#### Stored data ####

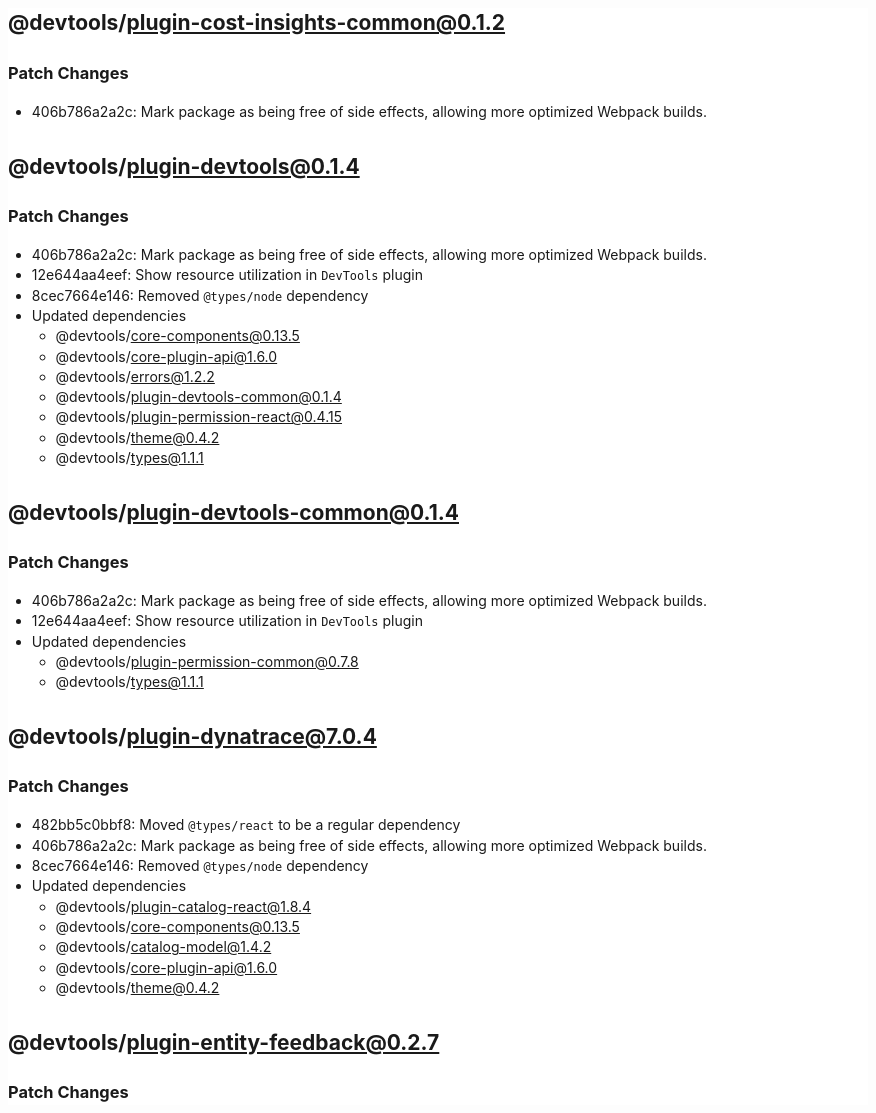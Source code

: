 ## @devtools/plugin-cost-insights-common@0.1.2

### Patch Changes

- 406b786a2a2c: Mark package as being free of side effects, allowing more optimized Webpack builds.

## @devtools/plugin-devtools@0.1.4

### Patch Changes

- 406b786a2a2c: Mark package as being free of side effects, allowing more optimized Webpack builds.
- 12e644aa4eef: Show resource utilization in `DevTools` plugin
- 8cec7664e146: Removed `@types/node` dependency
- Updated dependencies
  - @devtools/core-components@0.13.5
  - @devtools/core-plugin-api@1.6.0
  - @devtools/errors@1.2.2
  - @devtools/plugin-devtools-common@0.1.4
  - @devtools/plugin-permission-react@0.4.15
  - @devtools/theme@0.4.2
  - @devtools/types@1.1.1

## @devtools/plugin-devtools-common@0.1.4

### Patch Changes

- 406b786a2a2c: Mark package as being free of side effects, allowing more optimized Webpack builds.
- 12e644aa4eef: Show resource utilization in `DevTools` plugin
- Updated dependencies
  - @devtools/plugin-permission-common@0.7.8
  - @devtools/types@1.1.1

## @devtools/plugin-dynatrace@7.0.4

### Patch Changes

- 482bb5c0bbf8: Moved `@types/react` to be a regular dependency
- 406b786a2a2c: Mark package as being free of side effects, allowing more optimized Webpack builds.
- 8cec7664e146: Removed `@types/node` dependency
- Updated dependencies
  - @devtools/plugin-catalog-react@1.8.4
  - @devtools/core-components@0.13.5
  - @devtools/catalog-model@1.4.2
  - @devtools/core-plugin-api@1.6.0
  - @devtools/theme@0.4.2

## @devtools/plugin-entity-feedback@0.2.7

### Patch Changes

####

Quote only the lines from the line containing "- @devtools/catalog-model@1.4.2" through the end of the entries, keeping the first and the last.

» The answer
  - @devtools/catalog-model@1.4.2
  - @devtools/core-plugin-api@1.6.0
  - @devtools/theme@0.4.2

## @devtools/plugin-entity-feedback@0.2.7

### Patch Changes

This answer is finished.